Roger Brown died on November 22, 1997, at the age of fifty-five, from AIDS-related complications. Thirty-four years earlier to the day, John F. Kennedy was assassinated. It was the type of news item Brown might have depicted in his work, a significant political moment imbued with many layers of cultural nuance. It was also the type of event that fascinated one of Brown’s contemporaries, Andy Warhol. “Politics, Rhetoric, Pop,” a stunning show on view at Kavi Gupta, combines the work of the two artists, comparing and contrasting their interests and approaches in a way that forces the viewer to consider each of them anew.
JFK’s death makes an appearance in the show in Warhol’s “Jackie,” a plaintive, silkscreened portrait of the late President’s wife. Warhol made over three-hundred pieces of Jacqueline Kennedy, using media images of her circulated before and after the assassination. In this piece, her gaze is directed away from the camera; her close-cropped face set against a sky blue background. “Jackie” hangs in the first room of the exhibit, alongside Brown’s “The War We Won,” depicting George Bush and Mikhail Gorbachev shaking hands over the end of the Cold War.
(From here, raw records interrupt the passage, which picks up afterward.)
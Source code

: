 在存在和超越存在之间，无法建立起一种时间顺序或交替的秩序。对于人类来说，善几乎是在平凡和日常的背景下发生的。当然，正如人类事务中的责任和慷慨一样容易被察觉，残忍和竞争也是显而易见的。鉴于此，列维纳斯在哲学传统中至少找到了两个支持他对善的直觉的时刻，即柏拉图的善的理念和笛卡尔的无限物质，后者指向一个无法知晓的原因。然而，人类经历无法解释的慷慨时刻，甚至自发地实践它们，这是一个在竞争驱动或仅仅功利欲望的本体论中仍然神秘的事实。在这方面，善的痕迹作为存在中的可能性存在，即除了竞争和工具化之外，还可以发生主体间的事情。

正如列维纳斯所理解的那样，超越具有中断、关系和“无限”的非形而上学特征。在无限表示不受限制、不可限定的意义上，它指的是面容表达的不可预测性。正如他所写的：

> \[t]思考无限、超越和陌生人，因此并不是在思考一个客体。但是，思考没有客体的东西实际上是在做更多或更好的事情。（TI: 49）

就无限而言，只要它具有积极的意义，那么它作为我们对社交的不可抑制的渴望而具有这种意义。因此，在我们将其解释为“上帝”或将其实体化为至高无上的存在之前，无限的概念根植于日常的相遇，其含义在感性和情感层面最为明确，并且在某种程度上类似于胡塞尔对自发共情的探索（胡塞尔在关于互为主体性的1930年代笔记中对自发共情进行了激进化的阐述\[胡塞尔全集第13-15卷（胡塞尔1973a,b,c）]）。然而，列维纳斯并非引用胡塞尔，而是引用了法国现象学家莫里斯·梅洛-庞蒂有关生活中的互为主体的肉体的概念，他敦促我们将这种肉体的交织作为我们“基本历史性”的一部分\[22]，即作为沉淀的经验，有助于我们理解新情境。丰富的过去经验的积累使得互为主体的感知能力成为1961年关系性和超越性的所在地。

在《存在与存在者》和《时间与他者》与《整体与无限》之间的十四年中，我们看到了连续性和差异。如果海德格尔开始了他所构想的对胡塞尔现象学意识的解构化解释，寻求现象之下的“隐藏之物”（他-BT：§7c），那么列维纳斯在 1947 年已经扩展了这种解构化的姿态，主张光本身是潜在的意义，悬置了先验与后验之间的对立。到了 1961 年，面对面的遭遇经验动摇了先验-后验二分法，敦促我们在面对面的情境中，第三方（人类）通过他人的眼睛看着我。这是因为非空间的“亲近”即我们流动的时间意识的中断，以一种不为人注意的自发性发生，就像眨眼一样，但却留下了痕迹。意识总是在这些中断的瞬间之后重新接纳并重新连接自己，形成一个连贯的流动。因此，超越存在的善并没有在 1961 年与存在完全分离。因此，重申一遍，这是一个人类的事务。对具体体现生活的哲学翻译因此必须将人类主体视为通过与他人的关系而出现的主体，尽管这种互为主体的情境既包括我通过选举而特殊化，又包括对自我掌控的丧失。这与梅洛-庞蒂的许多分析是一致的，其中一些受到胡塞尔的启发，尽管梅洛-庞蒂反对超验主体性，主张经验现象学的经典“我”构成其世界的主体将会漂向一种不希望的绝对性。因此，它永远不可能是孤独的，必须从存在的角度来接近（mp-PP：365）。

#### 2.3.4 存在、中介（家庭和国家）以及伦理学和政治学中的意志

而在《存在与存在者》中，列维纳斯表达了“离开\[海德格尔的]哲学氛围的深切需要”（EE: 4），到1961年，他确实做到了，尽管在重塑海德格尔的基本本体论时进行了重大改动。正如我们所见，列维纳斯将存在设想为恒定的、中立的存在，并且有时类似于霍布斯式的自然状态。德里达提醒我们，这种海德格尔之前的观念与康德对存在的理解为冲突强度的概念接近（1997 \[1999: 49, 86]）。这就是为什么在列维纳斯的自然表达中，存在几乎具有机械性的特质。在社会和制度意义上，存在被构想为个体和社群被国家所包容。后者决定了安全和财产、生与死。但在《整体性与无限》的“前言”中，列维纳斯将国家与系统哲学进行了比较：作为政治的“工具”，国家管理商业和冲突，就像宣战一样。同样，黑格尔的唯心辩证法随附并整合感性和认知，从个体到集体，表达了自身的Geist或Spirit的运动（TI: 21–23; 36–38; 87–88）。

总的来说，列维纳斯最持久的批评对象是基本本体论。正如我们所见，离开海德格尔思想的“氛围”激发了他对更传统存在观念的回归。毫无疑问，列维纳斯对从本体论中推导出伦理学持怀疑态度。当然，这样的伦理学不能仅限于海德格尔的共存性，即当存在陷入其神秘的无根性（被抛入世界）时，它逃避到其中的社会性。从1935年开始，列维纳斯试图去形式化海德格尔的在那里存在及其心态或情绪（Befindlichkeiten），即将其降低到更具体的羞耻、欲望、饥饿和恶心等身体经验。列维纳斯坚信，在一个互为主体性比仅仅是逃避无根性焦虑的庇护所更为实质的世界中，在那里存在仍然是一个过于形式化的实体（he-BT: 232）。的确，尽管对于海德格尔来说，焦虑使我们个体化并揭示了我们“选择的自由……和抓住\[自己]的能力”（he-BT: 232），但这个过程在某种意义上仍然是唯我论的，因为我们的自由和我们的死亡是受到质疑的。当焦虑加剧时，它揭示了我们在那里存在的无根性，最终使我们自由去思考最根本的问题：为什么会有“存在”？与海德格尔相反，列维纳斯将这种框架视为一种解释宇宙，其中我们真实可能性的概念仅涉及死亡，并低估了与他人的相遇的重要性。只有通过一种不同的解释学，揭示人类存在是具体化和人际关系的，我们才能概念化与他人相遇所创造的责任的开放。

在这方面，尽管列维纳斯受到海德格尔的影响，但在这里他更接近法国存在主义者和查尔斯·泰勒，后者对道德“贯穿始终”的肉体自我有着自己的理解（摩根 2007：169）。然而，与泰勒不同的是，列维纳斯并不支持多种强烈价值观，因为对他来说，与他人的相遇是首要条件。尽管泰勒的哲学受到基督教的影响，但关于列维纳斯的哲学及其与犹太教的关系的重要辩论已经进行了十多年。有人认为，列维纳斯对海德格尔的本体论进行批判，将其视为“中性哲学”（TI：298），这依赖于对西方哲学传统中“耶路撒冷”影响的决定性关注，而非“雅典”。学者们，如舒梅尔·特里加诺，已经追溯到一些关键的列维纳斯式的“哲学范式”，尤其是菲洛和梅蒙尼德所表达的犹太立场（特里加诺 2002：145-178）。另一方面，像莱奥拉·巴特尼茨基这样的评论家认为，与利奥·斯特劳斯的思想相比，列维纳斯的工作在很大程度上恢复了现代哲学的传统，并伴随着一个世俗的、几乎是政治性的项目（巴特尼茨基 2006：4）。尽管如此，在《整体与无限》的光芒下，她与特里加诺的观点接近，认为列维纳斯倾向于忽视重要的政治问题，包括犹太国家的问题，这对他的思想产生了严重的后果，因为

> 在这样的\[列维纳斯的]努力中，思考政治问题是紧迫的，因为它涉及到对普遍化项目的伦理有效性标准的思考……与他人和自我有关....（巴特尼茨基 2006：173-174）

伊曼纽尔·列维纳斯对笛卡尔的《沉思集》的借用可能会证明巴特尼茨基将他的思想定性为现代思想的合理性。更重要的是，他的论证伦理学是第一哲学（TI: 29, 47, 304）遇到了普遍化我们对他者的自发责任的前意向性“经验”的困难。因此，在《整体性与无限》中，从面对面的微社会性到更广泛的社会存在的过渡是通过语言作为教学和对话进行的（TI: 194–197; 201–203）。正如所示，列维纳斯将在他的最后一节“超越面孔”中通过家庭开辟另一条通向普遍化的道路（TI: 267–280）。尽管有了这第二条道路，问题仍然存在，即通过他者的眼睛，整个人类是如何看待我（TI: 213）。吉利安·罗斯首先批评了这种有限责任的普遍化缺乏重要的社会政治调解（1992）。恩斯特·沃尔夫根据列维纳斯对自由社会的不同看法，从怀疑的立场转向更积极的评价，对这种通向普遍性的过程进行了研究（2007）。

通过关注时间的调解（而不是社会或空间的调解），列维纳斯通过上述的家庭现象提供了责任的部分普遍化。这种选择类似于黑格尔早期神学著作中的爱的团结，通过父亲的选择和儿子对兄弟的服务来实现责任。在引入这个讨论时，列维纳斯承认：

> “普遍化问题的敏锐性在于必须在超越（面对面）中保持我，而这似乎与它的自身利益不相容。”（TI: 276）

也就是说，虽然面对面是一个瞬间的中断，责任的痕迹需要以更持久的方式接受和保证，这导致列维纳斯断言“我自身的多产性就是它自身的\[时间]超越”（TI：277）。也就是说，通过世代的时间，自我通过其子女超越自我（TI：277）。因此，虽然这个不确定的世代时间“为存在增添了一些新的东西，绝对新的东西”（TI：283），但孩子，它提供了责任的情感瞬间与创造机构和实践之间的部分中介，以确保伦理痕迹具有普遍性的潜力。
In the next room hangs Brown’s “Aha! Heterosexuals Fuck Too,” a massive portrait of Magic Johnson created after the athlete announced his HIV-positive status. Made in 1991, it’s meant to be a caustic jab at the homophobia of the religious right. Throughout the exhibit, Brown makes his politics plain. He depicts the savings and loan industry collapse and bailout with a piece titled “Government Smokescreen,” complete with a bubble that reads “Cover Up” in the corner. Warhol also has works in the exhibit that show his interest in capitalism, “$ (1),” and pop culture, as with the “Mario Borsato” and “Georges Marciano” portraits. “One clear difference between them: Andy Warhol was a voyeur and removed himself from his work, where Roger was fearless,” Kavi Gupta says. Gupta curated the show after his gallery took over representation of Brown’s estate late last year.
The last rooms of the exhibit hold some of the most poignant works. Occupying the center of one room sits Brown’s “Twin Towers” sculpture. Made of painted wood and standing nine-feet tall, the piece is prescient. The windows are painted bright yellow, as if being viewed at night, and figured silhouettes can be seen on many of the floors. The sculpture sits beside a few of Warhol’s Brillo boxes, a work of a similar construction. Also on view is Brown’s “Burned Hills May-October 1997.” It’s the last painting he ever made. In it, huge, flat black hills are rimmed with flames, while miniature firefighters spray water at them from the bottom of the painting. “Flaming hills represent a number of things,” says Lisa Stone, curator of the Roger Brown Study Collection at the School of the Art Institute. “The fires that were occurring right around his home. Also, as his last painting, there’s something incredibly futile—these fires that can’t be put out.” The same could be said of Brown’s work, which refuses to become irrelevant, searing itself into our minds almost twenty years after his death.